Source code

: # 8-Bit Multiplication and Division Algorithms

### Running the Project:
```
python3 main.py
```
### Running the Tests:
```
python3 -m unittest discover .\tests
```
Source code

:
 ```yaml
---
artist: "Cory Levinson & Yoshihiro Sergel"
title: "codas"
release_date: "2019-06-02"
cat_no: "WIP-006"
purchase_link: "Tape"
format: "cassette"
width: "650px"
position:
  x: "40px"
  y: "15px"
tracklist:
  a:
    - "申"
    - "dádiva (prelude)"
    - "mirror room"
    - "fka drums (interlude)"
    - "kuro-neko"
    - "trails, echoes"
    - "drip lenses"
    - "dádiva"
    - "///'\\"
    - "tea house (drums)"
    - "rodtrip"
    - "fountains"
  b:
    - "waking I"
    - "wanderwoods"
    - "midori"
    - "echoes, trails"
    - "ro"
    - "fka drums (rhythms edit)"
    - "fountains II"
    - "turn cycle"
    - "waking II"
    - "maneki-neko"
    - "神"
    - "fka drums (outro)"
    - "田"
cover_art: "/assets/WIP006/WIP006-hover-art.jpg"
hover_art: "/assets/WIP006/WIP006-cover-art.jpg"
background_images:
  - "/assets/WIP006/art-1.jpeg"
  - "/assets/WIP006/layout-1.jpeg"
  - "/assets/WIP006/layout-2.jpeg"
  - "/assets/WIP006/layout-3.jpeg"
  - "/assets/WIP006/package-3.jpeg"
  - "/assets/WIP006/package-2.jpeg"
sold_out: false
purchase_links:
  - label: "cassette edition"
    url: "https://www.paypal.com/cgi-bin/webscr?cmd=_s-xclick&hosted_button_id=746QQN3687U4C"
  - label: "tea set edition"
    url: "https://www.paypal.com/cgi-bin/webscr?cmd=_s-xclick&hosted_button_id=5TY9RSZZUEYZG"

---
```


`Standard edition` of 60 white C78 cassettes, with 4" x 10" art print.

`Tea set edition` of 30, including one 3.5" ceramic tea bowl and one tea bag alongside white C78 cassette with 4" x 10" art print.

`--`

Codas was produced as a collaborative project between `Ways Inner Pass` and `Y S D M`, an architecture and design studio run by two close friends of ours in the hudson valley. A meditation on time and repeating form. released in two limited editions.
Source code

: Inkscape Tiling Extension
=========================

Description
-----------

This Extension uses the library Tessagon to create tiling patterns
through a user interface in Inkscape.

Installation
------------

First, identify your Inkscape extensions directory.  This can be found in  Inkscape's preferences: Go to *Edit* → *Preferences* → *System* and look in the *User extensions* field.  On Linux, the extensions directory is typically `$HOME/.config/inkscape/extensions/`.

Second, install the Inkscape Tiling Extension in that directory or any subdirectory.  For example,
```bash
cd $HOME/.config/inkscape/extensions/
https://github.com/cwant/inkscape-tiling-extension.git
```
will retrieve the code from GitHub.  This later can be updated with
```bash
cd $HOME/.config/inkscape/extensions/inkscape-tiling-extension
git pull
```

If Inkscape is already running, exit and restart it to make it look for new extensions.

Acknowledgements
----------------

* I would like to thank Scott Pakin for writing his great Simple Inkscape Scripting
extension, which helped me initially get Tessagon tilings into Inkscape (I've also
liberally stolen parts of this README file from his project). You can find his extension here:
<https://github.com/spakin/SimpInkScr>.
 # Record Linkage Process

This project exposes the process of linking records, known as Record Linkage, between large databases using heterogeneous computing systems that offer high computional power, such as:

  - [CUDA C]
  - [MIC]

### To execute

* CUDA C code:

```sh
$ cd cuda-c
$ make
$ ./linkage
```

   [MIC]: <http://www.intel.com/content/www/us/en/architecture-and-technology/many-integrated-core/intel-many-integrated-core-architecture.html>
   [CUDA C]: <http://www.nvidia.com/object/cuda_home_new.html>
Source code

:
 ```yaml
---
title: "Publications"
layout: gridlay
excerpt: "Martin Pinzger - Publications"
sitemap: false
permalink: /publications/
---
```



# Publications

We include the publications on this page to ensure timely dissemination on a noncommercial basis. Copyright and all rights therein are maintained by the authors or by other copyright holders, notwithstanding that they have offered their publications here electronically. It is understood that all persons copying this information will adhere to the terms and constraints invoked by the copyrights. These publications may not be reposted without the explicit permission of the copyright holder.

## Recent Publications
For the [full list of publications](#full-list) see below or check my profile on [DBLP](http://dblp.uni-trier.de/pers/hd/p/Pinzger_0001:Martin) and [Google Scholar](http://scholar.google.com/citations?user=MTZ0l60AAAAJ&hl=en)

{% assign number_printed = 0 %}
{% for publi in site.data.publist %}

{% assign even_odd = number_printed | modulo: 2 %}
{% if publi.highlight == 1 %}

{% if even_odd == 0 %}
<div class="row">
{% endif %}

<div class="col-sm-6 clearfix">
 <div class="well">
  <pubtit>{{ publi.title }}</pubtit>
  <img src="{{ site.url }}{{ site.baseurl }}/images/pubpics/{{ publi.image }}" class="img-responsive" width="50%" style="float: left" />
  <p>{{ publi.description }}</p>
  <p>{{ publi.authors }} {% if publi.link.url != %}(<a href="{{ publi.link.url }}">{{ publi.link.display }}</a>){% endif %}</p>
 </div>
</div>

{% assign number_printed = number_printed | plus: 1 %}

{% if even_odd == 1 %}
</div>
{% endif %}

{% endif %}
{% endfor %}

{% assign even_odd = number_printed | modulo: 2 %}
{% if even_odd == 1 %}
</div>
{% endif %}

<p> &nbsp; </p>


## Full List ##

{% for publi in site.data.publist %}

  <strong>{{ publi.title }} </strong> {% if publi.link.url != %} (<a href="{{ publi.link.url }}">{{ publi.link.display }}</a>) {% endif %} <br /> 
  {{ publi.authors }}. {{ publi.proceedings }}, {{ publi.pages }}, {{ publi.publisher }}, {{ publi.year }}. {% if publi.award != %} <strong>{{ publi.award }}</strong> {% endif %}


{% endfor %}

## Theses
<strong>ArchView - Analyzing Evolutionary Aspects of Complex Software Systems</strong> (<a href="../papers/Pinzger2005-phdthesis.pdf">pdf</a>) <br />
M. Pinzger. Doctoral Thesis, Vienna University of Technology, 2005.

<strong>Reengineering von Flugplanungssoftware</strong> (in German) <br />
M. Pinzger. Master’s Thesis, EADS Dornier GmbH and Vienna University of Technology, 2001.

========================================

Work to be completed: What is needed is an exact transcription of all the data.

Result for this task:
Source code

: # 8-Bit Multiplication and Division Algorithms

### Running the Project:
```
python3 main.py
```
### Running the Tests:
```
python3 -m unittest discover .\tests
```
Source code

:
 ```yaml
---
artist: "Cory Levinson & Yoshihiro Sergel"
title: "codas"
release_date: "2019-06-02"
cat_no: "WIP-006"
purchase_link: "Tape"
format: "cassette"
width: "650px"
position:
  x: "40px"
  y: "15px"
tracklist:
  a:
    - "申"
    - "dádiva (prelude)"
    - "mirror room"
    - "fka drums (interlude)"
    - "kuro-neko"
    - "trails, echoes"
    - "drip lenses"
    - "dádiva"
    - "///'\\"
    - "tea house (drums)"
    - "rodtrip"
    - "fountains"
  b:
    - "waking I"
    - "wanderwoods"
    - "midori"
    - "echoes, trails"
    - "ro"
    - "fka drums (rhythms edit)"
    - "fountains II"
    - "turn cycle"
    - "waking II"
    - "maneki-neko"
    - "神"
    - "fka drums (outro)"
    - "田"
cover_art: "/assets/WIP006/WIP006-hover-art.jpg"
hover_art: "/assets/WIP006/WIP006-cover-art.jpg"
background_images:
  - "/assets/WIP006/art-1.jpeg"
  - "/assets/WIP006/layout-1.jpeg"
  - "/assets/WIP006/layout-2.jpeg"
  - "/assets/WIP006/layout-3.jpeg"
  - "/assets/WIP006/package-3.jpeg"
  - "/assets/WIP006/package-2.jpeg"
sold_out: false
purchase_links:
  - label: "cassette edition"
    url: "https://www.paypal.com/cgi-bin/webscr?cmd=_s-xclick&hosted_button_id=746QQN3687U4C"
  - label: "tea set edition"
    url: "https://www.paypal.com/cgi-bin/webscr?cmd=_s-xclick&hosted_button_id=5TY9RSZZUEYZG"

---
```


`Standard edition` of 60 white C78 cassettes, with 4" x 10" art print.

`Tea set edition` of 30, including one 3.5" ceramic tea bowl and one tea bag alongside white C78 cassette with 4" x 10" art print.

`--`

Codas was produced as a collaborative project between `Ways Inner Pass` and `Y S D M`, an architecture and design studio run by two close friends of ours in the hudson valley. A meditation on time and repeating form. released in two limited editions.
Source code

: Inkscape Tiling Extension
=========================

Description
-----------

This Extension uses the library Tessagon to create tiling patterns
through a user interface in Inkscape.

Installation
------------

First, identify your Inkscape extensions directory.  This can be found in  Inkscape's preferences: Go to *Edit* → *Preferences* → *System* and look in the *User extensions* field.  On Linux, the extensions directory is typically `$HOME/.config/inkscape/extensions/`.

Second, install the Inkscape Tiling Extension in that directory or any subdirectory.  For example,
```bash
cd $HOME/.config/inkscape/extensions/
https://github.com/cwant/inkscape-tiling-extension.git
```
will retrieve the code from GitHub.  This later can be updated with
```bash
cd $HOME/.config/inkscape/extensions/inkscape-tiling-extension
git pull
```

If Inkscape is already running, exit and restart it to make it look for new extensions.

Acknowledgements
----------------

* I would like to thank Scott Pakin for writing his great Simple Inkscape Scripting
extension, which helped me initially get Tessagon tilings into Inkscape (I've also
liberally stolen parts of this README file from his project). You can find his extension here:
<https://github.com/spakin/SimpInkScr>.
 # Record Linkage Process

This project exposes the process of linking records, known as Record Linkage, between large databases using heterogeneous computing systems that offer high computional power, such as:

  - [CUDA C]
  - [MIC]

### To execute

* CUDA C code:

```sh
$ cd cuda-c
$ make
$ ./linkage
```

   [MIC]: <http://www.intel.com/content/www/us/en/architecture-and-technology/many-integrated-core/intel-many-integrated-core-architecture.html>
   [CUDA C]: <http://www.nvidia.com/object/cuda_home_new.html>
Source code

:
 ```yaml
---
title: "Publications"
layout: gridlay
excerpt: "Martin Pinzger - Publications"
sitemap: false
permalink: /publications/
---
```



# Publications

We include the publications on this page to ensure timely dissemination on a noncommercial basis. Copyright and all rights therein are maintained by the authors or by other copyright holders, notwithstanding that they have offered their publications here electronically. It is understood that all persons copying this information will adhere to the terms and constraints invoked by the copyrights. These publications may not be reposted without the explicit permission of the copyright holder.

## Recent Publications
For the [full list of publications](#full-list) see below or check my profile on [DBLP](http://dblp.uni-trier.de/pers/hd/p/Pinzger_0001:Martin) and [Google Scholar](http://scholar.google.com/citations?user=MTZ0l60AAAAJ&hl=en)

{% assign number_printed = 0 %}
{% for publi in site.data.publist %}

{% assign even_odd = number_printed | modulo: 2 %}
{% if publi.highlight == 1 %}

{% if even_odd == 0 %}
<div class="row">
{% endif %}

<div class="col-sm-6 clearfix">
 <div class="well">
  <pubtit>{{ publi.title }}</pubtit>
  <img src="{{ site.url }}{{ site.baseurl }}/images/pubpics/{{ publi.image }}" class="img-responsive" width="50%" style="float: left" />
  <p>{{ publi.description }}</p>
  <p>{{ publi.authors }} {% if publi.link.url != %}(<a href="{{ publi.link.url }}">{{ publi.link.display }}</a>){% endif %}</p>
 </div>
</div>

{% assign number_printed = number_printed | plus: 1 %}

{% if even_odd == 1 %}
</div>
{% endif %}

{% endif %}
{% endfor %}

{% assign even_odd = number_printed | modulo: 2 %}
{% if even_odd == 1 %}
</div>
{% endif %}

<p> &nbsp; </p>


## Full List ##

{% for publi in site.data.publist %}

  <strong>{{ publi.title }} </strong> {% if publi.link.url != %} (<a href="{{ publi.link.url }}">{{ publi.link.display }}</a>) {% endif %} <br /> 
  {{ publi.authors }}. {{ publi.proceedings }}, {{ publi.pages }}, {{ publi.publisher }}, {{ publi.year }}. {% if publi.award != %} <strong>{{ publi.award }}</strong> {% endif %}


{% endfor %}

## Theses
<strong>ArchView - Analyzing Evolutionary Aspects of Complex Software Systems</strong> (<a href="../papers/Pinzger2005-phdthesis.pdf">pdf</a>) <br />
M. Pinzger. Doctoral Thesis, Vienna University of Technology, 2005.

<strong>Reengineering von Flugplanungssoftware</strong> (in German) <br />
M. Pinzger. Master’s Thesis, EADS Dornier GmbH and Vienna University of Technology, 2001.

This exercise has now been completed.